• [MATERIAL FOR THIS TASK]
--- START ---

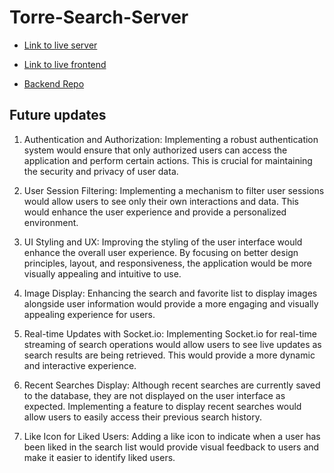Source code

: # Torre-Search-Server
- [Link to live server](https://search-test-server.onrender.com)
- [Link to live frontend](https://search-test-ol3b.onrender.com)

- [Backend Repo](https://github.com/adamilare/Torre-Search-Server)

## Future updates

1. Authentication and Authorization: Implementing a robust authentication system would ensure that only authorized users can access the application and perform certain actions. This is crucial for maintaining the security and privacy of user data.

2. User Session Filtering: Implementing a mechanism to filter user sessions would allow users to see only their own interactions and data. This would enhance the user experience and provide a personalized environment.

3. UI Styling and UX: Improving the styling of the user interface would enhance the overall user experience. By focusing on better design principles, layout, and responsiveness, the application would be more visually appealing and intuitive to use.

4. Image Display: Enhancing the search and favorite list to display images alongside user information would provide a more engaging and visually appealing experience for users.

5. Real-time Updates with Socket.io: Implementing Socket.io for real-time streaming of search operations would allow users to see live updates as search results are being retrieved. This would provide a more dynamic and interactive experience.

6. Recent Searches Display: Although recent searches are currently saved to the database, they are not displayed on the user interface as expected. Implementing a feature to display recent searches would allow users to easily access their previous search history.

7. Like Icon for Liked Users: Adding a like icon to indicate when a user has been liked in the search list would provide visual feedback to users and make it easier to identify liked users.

--- END ---
--- START ---

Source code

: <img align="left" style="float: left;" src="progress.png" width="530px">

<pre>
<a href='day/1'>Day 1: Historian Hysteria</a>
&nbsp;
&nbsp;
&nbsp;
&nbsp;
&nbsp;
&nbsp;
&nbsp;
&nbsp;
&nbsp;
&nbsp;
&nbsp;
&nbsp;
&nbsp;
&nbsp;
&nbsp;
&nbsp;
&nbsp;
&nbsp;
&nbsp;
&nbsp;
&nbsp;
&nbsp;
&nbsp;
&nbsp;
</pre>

--- END ---
--- START ---

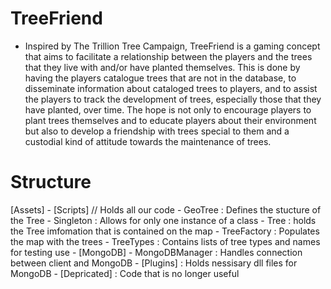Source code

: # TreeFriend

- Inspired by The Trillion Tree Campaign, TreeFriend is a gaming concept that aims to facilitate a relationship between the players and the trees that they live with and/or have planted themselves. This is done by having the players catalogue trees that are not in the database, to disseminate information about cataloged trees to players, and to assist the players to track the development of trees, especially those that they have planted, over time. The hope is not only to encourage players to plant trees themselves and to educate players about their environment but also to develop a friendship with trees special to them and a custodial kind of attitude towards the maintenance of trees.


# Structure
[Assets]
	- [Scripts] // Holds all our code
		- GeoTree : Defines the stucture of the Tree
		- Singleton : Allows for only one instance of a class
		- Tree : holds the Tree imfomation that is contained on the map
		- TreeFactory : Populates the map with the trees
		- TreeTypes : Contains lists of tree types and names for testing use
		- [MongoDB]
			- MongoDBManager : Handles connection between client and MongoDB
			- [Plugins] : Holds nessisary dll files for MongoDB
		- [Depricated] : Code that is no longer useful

--- END ---

• [WORK ORDER]
Print, from the entries above, the line with "## Future updates", the line with "1. Authentication and" and all lines between them, exactly and with nothing else.

• [RESPONSE TO THE EXERCISE]
## Future updates

1. Authentication and Authorization: Implementing a robust authentication system would ensure that only authorized users can access the application and perform certain actions. This is crucial for maintaining the security and privacy of user data.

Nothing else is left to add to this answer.